= Beginning of Section =

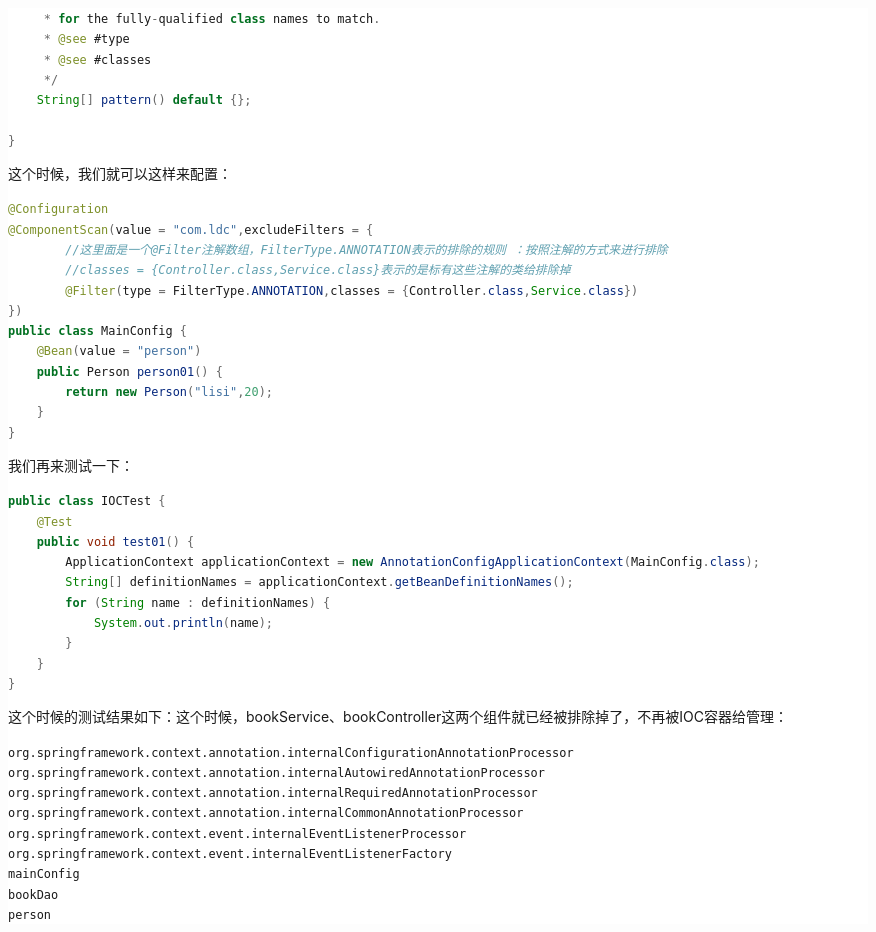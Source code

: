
 ```java
	 * for the fully-qualified class names to match.
	 * @see #type
	 * @see #classes
	 */
	String[] pattern() default {};

}
```

这个时候，我们就可以这样来配置：

```java
@Configuration
@ComponentScan(value = "com.ldc",excludeFilters = {
        //这里面是一个@Filter注解数组，FilterType.ANNOTATION表示的排除的规则 ：按照注解的方式来进行排除
        //classes = {Controller.class,Service.class}表示的是标有这些注解的类给排除掉
        @Filter(type = FilterType.ANNOTATION,classes = {Controller.class,Service.class})
})
public class MainConfig {
    @Bean(value = "person")
    public Person person01() {
        return new Person("lisi",20);
    }
}
```


我们再来测试一下：



```java
public class IOCTest {
    @Test
    public void test01() {
        ApplicationContext applicationContext = new AnnotationConfigApplicationContext(MainConfig.class);
        String[] definitionNames = applicationContext.getBeanDefinitionNames();
        for (String name : definitionNames) {
            System.out.println(name);
        }
    }
}
```


这个时候的测试结果如下：这个时候，bookService、bookController这两个组件就已经被排除掉了，不再被IOC容器给管理：

```
org.springframework.context.annotation.internalConfigurationAnnotationProcessor
org.springframework.context.annotation.internalAutowiredAnnotationProcessor
org.springframework.context.annotation.internalRequiredAnnotationProcessor
org.springframework.context.annotation.internalCommonAnnotationProcessor
org.springframework.context.event.internalEventListenerProcessor
org.springframework.context.event.internalEventListenerFactory
mainConfig
bookDao
person
```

= End of Section =

The problem
Filter the records, keeping only lines that contain "String", and show those lines.

Task answer
	String[] pattern() default {};
        String[] definitionNames = applicationContext.getBeanDefinitionNames();
        for (String name : definitionNames) {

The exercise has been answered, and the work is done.